====== Data shown

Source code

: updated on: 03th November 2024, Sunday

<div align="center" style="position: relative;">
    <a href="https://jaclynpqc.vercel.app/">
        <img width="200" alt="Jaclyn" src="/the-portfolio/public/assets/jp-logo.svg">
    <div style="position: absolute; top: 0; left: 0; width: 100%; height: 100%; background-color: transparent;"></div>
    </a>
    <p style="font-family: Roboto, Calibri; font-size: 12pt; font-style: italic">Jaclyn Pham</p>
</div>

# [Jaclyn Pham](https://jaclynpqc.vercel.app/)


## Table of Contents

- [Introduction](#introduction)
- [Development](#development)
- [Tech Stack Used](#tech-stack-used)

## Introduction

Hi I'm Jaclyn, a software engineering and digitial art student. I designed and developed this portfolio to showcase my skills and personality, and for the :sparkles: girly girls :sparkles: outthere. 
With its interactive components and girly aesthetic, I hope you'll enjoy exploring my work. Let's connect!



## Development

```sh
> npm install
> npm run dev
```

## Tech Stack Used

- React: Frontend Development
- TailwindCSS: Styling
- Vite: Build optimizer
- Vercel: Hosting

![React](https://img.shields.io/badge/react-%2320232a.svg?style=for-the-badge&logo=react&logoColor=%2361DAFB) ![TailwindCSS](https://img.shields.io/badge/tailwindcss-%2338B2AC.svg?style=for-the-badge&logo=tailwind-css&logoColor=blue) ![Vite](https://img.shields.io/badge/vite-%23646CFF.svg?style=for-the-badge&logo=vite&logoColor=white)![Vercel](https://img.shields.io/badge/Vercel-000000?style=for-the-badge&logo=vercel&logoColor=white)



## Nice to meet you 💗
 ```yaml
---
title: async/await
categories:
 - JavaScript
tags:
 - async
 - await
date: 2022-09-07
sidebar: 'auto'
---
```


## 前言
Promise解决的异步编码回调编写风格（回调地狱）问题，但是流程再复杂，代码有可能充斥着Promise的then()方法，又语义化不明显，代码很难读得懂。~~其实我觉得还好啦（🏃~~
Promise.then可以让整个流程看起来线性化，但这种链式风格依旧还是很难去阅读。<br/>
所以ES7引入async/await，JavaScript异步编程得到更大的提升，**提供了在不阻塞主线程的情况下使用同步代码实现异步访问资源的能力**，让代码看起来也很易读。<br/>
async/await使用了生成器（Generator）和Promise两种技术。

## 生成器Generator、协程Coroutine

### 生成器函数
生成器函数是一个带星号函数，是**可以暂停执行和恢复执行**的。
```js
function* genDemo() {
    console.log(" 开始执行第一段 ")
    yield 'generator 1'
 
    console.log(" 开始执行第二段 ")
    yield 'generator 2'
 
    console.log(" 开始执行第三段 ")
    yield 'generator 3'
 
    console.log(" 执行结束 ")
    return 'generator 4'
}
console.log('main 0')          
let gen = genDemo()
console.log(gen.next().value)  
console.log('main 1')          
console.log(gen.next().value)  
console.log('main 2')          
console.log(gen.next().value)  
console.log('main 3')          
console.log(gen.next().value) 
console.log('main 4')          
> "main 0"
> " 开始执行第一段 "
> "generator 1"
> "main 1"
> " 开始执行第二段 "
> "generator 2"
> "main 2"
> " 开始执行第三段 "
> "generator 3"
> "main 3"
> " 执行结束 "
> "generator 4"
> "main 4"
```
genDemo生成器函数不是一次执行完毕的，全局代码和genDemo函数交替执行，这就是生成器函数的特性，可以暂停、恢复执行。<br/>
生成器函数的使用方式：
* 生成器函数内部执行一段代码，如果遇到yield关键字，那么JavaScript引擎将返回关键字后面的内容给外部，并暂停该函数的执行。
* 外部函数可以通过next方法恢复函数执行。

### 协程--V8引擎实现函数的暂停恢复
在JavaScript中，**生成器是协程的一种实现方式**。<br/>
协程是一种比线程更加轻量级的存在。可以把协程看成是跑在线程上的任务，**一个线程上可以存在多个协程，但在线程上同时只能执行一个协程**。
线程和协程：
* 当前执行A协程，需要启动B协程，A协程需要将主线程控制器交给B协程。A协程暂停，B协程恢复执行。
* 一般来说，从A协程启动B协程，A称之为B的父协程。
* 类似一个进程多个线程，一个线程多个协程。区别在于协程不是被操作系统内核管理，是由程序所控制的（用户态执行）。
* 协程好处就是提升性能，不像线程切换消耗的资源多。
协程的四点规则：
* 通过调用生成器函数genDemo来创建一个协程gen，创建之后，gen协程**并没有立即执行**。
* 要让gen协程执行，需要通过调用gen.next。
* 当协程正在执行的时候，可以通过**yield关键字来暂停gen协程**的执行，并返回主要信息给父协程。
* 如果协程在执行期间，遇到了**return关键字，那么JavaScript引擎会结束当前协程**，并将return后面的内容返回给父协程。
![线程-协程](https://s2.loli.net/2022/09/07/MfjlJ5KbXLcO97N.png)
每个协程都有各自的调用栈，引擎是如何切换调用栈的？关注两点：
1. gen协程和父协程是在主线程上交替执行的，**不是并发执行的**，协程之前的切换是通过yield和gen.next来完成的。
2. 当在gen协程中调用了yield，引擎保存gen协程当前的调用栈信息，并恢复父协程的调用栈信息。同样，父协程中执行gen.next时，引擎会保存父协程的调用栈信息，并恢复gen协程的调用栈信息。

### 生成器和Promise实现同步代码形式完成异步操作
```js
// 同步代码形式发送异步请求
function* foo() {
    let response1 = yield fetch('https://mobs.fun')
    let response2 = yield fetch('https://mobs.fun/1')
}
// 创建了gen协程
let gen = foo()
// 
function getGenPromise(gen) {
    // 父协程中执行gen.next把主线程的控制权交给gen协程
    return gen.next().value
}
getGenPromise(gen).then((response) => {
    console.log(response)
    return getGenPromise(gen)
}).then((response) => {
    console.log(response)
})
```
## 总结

============

§ **Your objective**
Which lines above run from the one containing "Hi I'm Jaclyn, a" down to the one containing "生成器函数的使用方式："? Repeat exactly those, both ends included, and nothing else.

§ **Output for this task**
Hi I'm Jaclyn, a software engineering and digitial art student. I designed and developed this portfolio to showcase my skills and personality, and for the :sparkles: girly girls :sparkles: outthere. 
With its interactive components and girly aesthetic, I hope you'll enjoy exploring my work. Let's connect!



## Development

```sh
> npm install
> npm run dev
```

## Tech Stack Used

- React: Frontend Development
- TailwindCSS: Styling
- Vite: Build optimizer
- Vercel: Hosting

![React](https://img.shields.io/badge/react-%2320232a.svg?style=for-the-badge&logo=react&logoColor=%2361DAFB) ![TailwindCSS](https://img.shields.io/badge/tailwindcss-%2338B2AC.svg?style=for-the-badge&logo=tailwind-css&logoColor=blue) ![Vite](https://img.shields.io/badge/vite-%23646CFF.svg?style=for-the-badge&logo=vite&logoColor=white)![Vercel](https://img.shields.io/badge/Vercel-000000?style=for-the-badge&logo=vercel&logoColor=white)



## Nice to meet you 💗
 ```yaml
---
title: async/await
categories:
 - JavaScript
tags:
 - async
 - await
date: 2022-09-07
sidebar: 'auto'
---
```


## 前言
Promise解决的异步编码回调编写风格（回调地狱）问题，但是流程再复杂，代码有可能充斥着Promise的then()方法，又语义化不明显，代码很难读得懂。~~其实我觉得还好啦（🏃~~
Promise.then可以让整个流程看起来线性化，但这种链式风格依旧还是很难去阅读。<br/>
所以ES7引入async/await，JavaScript异步编程得到更大的提升，**提供了在不阻塞主线程的情况下使用同步代码实现异步访问资源的能力**，让代码看起来也很易读。<br/>
async/await使用了生成器（Generator）和Promise两种技术。

## 生成器Generator、协程Coroutine

### 生成器函数
生成器函数是一个带星号函数，是**可以暂停执行和恢复执行**的。
```js
function* genDemo() {
    console.log(" 开始执行第一段 ")
    yield 'generator 1'
 
    console.log(" 开始执行第二段 ")
    yield 'generator 2'
 
    console.log(" 开始执行第三段 ")
    yield 'generator 3'
 
    console.log(" 执行结束 ")
    return 'generator 4'
}
console.log('main 0')          
let gen = genDemo()
console.log(gen.next().value)  
console.log('main 1')          
console.log(gen.next().value)  
console.log('main 2')          
console.log(gen.next().value)  
console.log('main 3')          
console.log(gen.next().value) 
console.log('main 4')          
> "main 0"
> " 开始执行第一段 "
> "generator 1"
> "main 1"
> " 开始执行第二段 "
> "generator 2"
> "main 2"
> " 开始执行第三段 "
> "generator 3"
> "main 3"
> " 执行结束 "
> "generator 4"
> "main 4"
```
genDemo生成器函数不是一次执行完毕的，全局代码和genDemo函数交替执行，这就是生成器函数的特性，可以暂停、恢复执行。<br/>
生成器函数的使用方式：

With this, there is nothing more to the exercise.